Go 1.19 only had this in its notes for memory changes
"...includes support for a soft memory limit. This memory limit includes the Go heap and all other memory managed by the runtime, and excludes external memory sources such as mappings of the binary itself, memory managed in other languages, and memory held by the operating system on behalf of the Go program"
> ...includes support for a soft memory limit. This memory limit includes the Go heap and all other memory managed by the runtime, and excludes external memory sources such as mappings of the binary itself, memory managed in other languages, and memory held by the operating system on behalf of the Go program"

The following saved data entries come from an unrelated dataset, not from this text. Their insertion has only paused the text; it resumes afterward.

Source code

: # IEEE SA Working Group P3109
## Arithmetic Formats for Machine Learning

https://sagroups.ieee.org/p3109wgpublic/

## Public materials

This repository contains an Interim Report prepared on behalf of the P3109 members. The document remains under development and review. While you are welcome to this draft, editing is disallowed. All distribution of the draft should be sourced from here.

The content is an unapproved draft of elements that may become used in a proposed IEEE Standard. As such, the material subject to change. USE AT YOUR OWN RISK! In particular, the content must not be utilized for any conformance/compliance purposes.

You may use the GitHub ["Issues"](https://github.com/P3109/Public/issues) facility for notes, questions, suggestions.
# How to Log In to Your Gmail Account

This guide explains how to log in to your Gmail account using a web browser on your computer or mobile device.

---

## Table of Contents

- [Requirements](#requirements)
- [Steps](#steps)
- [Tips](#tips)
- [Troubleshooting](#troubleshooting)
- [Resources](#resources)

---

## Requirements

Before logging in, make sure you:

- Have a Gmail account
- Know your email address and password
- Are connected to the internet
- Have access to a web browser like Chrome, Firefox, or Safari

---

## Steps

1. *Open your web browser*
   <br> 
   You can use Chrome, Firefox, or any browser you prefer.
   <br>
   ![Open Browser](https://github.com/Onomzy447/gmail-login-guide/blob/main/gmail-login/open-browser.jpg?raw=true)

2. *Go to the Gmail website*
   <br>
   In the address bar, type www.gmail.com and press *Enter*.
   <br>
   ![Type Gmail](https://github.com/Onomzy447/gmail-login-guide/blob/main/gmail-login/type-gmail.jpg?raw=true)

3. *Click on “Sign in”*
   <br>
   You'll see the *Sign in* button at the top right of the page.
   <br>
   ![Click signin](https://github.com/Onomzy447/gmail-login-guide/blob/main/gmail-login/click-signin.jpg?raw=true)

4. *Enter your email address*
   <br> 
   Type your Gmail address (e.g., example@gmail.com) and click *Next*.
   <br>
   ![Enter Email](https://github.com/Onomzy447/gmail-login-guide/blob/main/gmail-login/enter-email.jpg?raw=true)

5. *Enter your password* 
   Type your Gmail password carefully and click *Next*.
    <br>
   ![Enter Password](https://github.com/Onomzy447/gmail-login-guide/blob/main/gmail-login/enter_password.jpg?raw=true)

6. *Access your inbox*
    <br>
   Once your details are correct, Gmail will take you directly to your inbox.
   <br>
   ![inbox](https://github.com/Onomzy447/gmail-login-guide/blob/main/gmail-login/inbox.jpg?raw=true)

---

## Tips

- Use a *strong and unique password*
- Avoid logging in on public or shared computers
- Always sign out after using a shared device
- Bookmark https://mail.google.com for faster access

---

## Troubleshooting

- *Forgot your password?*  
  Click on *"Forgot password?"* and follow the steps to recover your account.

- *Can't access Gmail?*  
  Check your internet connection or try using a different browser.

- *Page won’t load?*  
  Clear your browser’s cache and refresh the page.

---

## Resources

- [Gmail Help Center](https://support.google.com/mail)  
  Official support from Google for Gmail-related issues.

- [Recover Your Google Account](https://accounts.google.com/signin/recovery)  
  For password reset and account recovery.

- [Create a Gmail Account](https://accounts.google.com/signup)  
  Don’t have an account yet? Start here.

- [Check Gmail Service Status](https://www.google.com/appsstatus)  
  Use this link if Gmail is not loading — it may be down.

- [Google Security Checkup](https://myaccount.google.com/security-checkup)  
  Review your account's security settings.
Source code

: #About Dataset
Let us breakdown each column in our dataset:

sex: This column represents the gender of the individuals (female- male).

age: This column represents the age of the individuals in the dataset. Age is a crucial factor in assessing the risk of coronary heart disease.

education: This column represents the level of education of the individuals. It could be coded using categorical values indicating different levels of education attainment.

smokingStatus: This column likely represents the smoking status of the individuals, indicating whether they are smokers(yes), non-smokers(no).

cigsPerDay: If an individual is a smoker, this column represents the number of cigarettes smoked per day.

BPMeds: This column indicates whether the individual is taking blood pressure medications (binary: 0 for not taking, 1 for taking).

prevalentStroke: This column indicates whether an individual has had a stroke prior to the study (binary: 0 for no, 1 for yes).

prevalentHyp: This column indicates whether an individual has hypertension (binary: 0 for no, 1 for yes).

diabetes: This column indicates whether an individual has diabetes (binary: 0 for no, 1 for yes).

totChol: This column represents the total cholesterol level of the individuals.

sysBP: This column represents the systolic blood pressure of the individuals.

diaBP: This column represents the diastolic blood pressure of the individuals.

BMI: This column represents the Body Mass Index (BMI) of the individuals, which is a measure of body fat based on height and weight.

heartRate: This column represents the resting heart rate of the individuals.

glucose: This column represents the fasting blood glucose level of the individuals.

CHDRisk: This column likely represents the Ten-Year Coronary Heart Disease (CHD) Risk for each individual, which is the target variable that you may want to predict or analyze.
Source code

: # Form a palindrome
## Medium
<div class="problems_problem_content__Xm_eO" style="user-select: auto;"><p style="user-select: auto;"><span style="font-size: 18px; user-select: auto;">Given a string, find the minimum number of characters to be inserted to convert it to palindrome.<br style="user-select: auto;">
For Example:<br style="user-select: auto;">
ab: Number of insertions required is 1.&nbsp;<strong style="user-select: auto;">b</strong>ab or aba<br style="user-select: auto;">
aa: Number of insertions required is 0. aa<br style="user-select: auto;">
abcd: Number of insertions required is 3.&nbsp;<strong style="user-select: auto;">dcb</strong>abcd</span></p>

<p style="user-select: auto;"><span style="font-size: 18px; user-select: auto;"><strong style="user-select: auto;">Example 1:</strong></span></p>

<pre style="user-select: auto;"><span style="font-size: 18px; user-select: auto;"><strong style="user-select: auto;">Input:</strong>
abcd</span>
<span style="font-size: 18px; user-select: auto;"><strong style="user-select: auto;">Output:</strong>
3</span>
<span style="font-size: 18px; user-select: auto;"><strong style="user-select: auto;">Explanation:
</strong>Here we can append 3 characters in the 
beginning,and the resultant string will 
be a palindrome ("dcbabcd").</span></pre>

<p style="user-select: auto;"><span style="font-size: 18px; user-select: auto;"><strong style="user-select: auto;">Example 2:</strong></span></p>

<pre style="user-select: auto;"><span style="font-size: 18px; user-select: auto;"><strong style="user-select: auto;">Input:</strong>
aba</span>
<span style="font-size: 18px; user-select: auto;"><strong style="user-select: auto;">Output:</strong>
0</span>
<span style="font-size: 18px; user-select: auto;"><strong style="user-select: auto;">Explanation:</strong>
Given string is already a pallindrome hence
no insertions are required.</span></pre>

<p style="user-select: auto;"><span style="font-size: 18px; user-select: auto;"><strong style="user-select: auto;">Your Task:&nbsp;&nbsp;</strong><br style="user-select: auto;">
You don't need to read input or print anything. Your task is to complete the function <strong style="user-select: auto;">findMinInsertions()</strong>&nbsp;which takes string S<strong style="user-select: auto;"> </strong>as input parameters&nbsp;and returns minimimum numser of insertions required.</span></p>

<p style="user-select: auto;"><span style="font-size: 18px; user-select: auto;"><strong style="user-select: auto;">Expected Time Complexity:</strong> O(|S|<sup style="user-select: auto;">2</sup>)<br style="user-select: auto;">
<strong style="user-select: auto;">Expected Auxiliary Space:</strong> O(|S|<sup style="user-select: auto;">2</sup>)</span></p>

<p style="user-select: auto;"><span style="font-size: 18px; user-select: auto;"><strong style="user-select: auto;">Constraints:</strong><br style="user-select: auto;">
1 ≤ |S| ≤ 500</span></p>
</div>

Of course it’s a runtime setting, it won’t affect other factors but you can’t say it didn’t solved anything “because there’s a GitHub issue open” Then Go runtime was unpredictable because of its ideology “CPU is unlimited but not Memory” and containers are kinda of a dynamic resource allocated but it did solve vast amount of problem dealing with kernel OOM and unpredictable GC cycles
I would be surprised if the Go team implemented it into the runtime, because some devs would love to have there own way of handling such settings so I don’t see it as an issue
We can’t just compare added features if don’t compare how backwards compatible the language is at that time I don’t know much about Java, but I wouldn’t say the same from upgrading from Go 1.9 to Go 1.19
Sorry, but no - putting the burden on the developer to detect whether they are running in a container or not and then determine and adjust to cgroup settings is far too high an encumbrance on the service developer. This is a demonstrative example of a fundamental responsibility that should always be delegated to the runtime as the default behavior.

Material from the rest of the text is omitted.